Labels

Sunday, 1 July 2012

Menelaah Karya Sastra Seno


Dimuat di Kompas edisi Minggu, 1 Juli 2012 (hal.22)


Judul Buku  : Sastra dan Politik; Membaca Karya-karya Seno Gumira Ajidarma

Penulis   : Andy Fuller
Penerbit  : INSIST PRESS, Yogyakarta
Tahun   : 1, Desember 2011
Harga   : Rp 30.000,-
Halaman  : 128 halaman
ISBN   : 602-8384-46-1

Seno Gumira Ajidarma, nama pena dari Yapi Tambayong, adalah salah seorang pengabdi seni tulen Indonesia. Dia eksis dalam dunia tulis dan drama. Kolaborasinya, Seno mampu melahirkan ribuan karya yang sarat makna; kritik sosial dan budaya, politik, hingga agama. Tulisan seno bertebaran dimanapun, apakah itu buku, majalah, koran dan teater. Karya Seno meliputi laporan jurnalistik, kritik film, cerpen, cerbung, puisi, hingga komik. Tema dan gaya beragam, kerap menggabungkan genre tradisional, modern, populer, selalu berubah tak bisa ditebak.

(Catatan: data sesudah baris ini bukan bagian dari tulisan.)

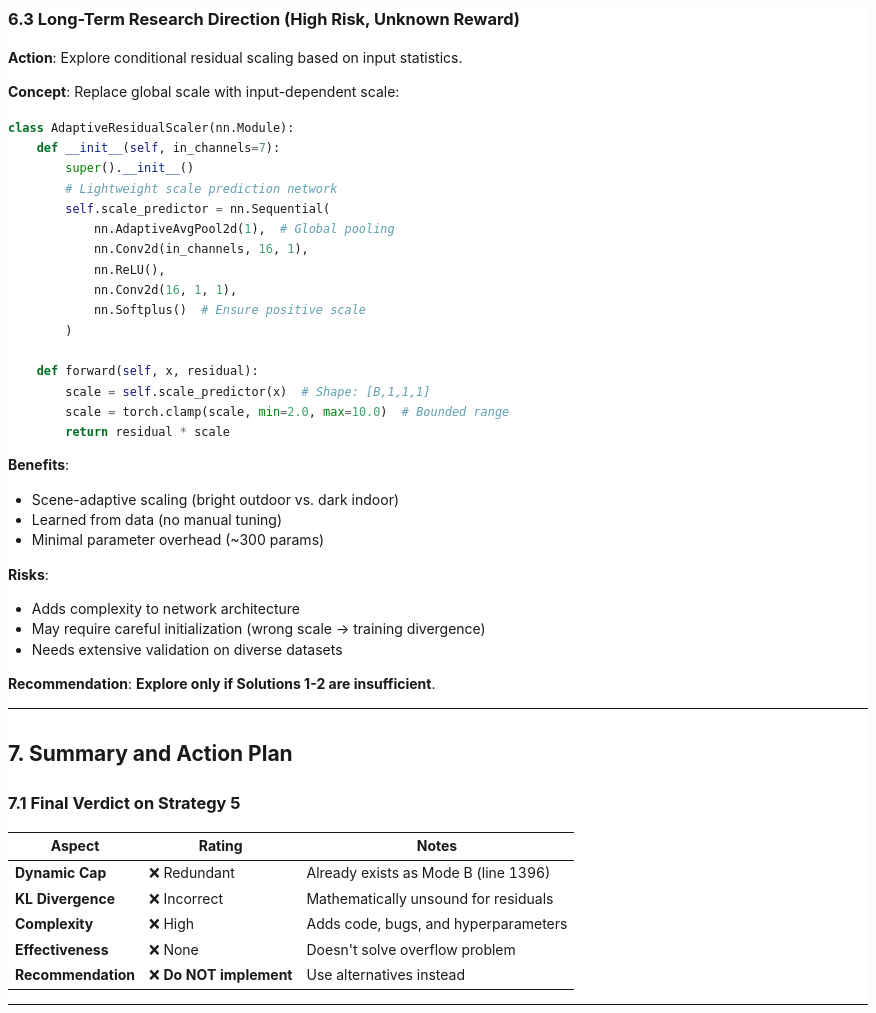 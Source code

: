 
### 6.3 Long-Term Research Direction (High Risk, Unknown Reward)

**Action**: Explore conditional residual scaling based on input statistics.

**Concept**: Replace global scale with input-dependent scale:
```python
class AdaptiveResidualScaler(nn.Module):
    def __init__(self, in_channels=7):
        super().__init__()
        # Lightweight scale prediction network
        self.scale_predictor = nn.Sequential(
            nn.AdaptiveAvgPool2d(1),  # Global pooling
            nn.Conv2d(in_channels, 16, 1),
            nn.ReLU(),
            nn.Conv2d(16, 1, 1),
            nn.Softplus()  # Ensure positive scale
        )

    def forward(self, x, residual):
        scale = self.scale_predictor(x)  # Shape: [B,1,1,1]
        scale = torch.clamp(scale, min=2.0, max=10.0)  # Bounded range
        return residual * scale
```

**Benefits**:
- Scene-adaptive scaling (bright outdoor vs. dark indoor)
- Learned from data (no manual tuning)
- Minimal parameter overhead (~300 params)

**Risks**:
- Adds complexity to network architecture
- May require careful initialization (wrong scale → training divergence)
- Needs extensive validation on diverse datasets

**Recommendation**: **Explore only if Solutions 1-2 are insufficient**.

---

## 7. Summary and Action Plan

### 7.1 Final Verdict on Strategy 5

| Aspect | Rating | Notes |
|--------|--------|-------|
| **Dynamic Cap** | ❌ Redundant | Already exists as Mode B (line 1396) |
| **KL Divergence** | ❌ Incorrect | Mathematically unsound for residuals |
| **Complexity** | ❌ High | Adds code, bugs, and hyperparameters |
| **Effectiveness** | ❌ None | Doesn't solve overflow problem |
| **Recommendation** | ❌ **Do NOT implement** | Use alternatives instead |

---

Tak ayal, Seno juga menjadi pusat perhatian para akademisi luar, semisal Marshall Clark (Seno Gumira Ajidarma: An Indonesian imagining East Timor, 2003), Joseph Errington (His Master's Voice: Listening to Power's Dialect in Soeharto's Indonesia, 2001) dan lainnya.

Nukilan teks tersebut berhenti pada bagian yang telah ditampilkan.